* **Problem details**
From the first line to the last, set down the material exactly and drop every picture.

========

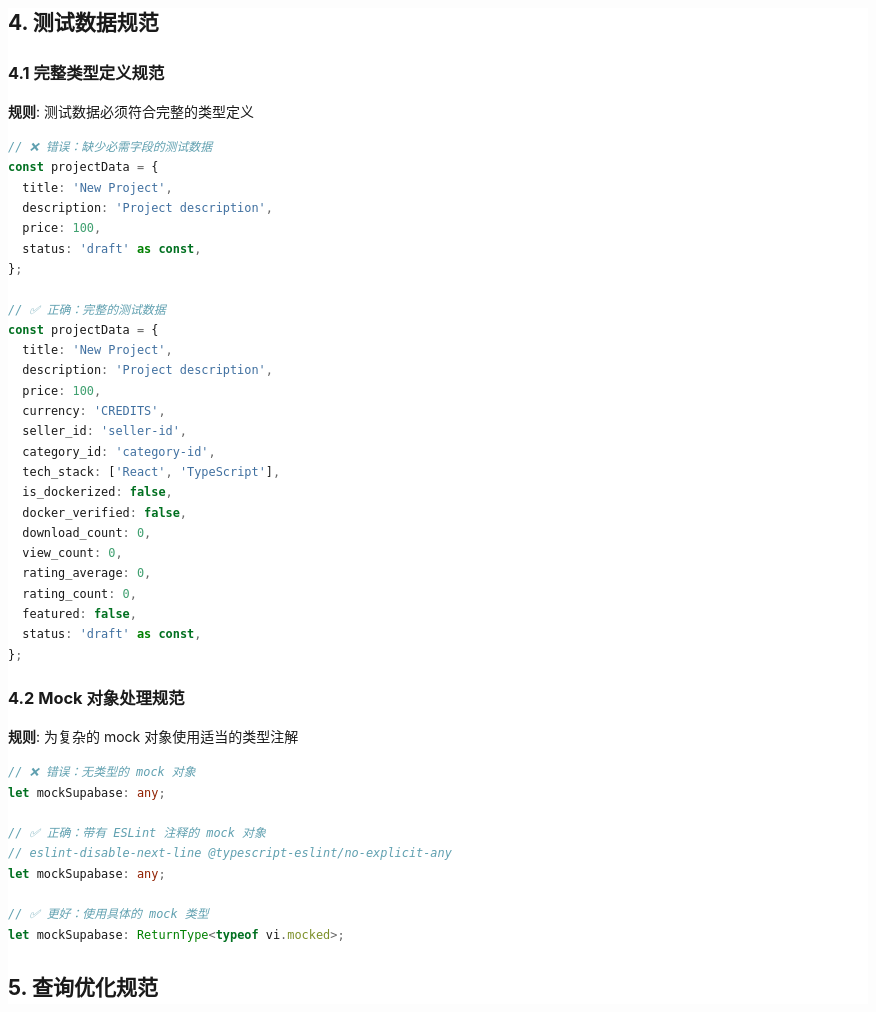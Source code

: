 ## 4. 测试数据规范

### 4.1 完整类型定义规范
**规则**: 测试数据必须符合完整的类型定义

```typescript
// ❌ 错误：缺少必需字段的测试数据
const projectData = {
  title: 'New Project',
  description: 'Project description',
  price: 100,
  status: 'draft' as const,
};

// ✅ 正确：完整的测试数据
const projectData = {
  title: 'New Project',
  description: 'Project description',
  price: 100,
  currency: 'CREDITS',
  seller_id: 'seller-id',
  category_id: 'category-id',
  tech_stack: ['React', 'TypeScript'],
  is_dockerized: false,
  docker_verified: false,
  download_count: 0,
  view_count: 0,
  rating_average: 0,
  rating_count: 0,
  featured: false,
  status: 'draft' as const,
};
```

### 4.2 Mock 对象处理规范
**规则**: 为复杂的 mock 对象使用适当的类型注解

```typescript
// ❌ 错误：无类型的 mock 对象
let mockSupabase: any;

// ✅ 正确：带有 ESLint 注释的 mock 对象
// eslint-disable-next-line @typescript-eslint/no-explicit-any
let mockSupabase: any;

// ✅ 更好：使用具体的 mock 类型
let mockSupabase: ReturnType<typeof vi.mocked>;
```

## 5. 查询优化规范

========

* **Problem solution**
Source code

: ## 4. 测试数据规范

### 4.1 完整类型定义规范
**规则**: 测试数据必须符合完整的类型定义

```typescript
// ❌ 错误：缺少必需字段的测试数据
const projectData = {
  title: 'New Project',
  description: 'Project description',
  price: 100,
  status: 'draft' as const,
};

// ✅ 正确：完整的测试数据
const projectData = {
  title: 'New Project',
  description: 'Project description',
  price: 100,
  currency: 'CREDITS',
  seller_id: 'seller-id',
  category_id: 'category-id',
  tech_stack: ['React', 'TypeScript'],
  is_dockerized: false,
  docker_verified: false,
  download_count: 0,
  view_count: 0,
  rating_average: 0,
  rating_count: 0,
  featured: false,
  status: 'draft' as const,
};
```

### 4.2 Mock 对象处理规范
**规则**: 为复杂的 mock 对象使用适当的类型注解

```typescript
// ❌ 错误：无类型的 mock 对象
let mockSupabase: any;

// ✅ 正确：带有 ESLint 注释的 mock 对象
// eslint-disable-next-line @typescript-eslint/no-explicit-any
let mockSupabase: any;

// ✅ 更好：使用具体的 mock 类型
let mockSupabase: ReturnType<typeof vi.mocked>;
```

## 5. 查询优化规范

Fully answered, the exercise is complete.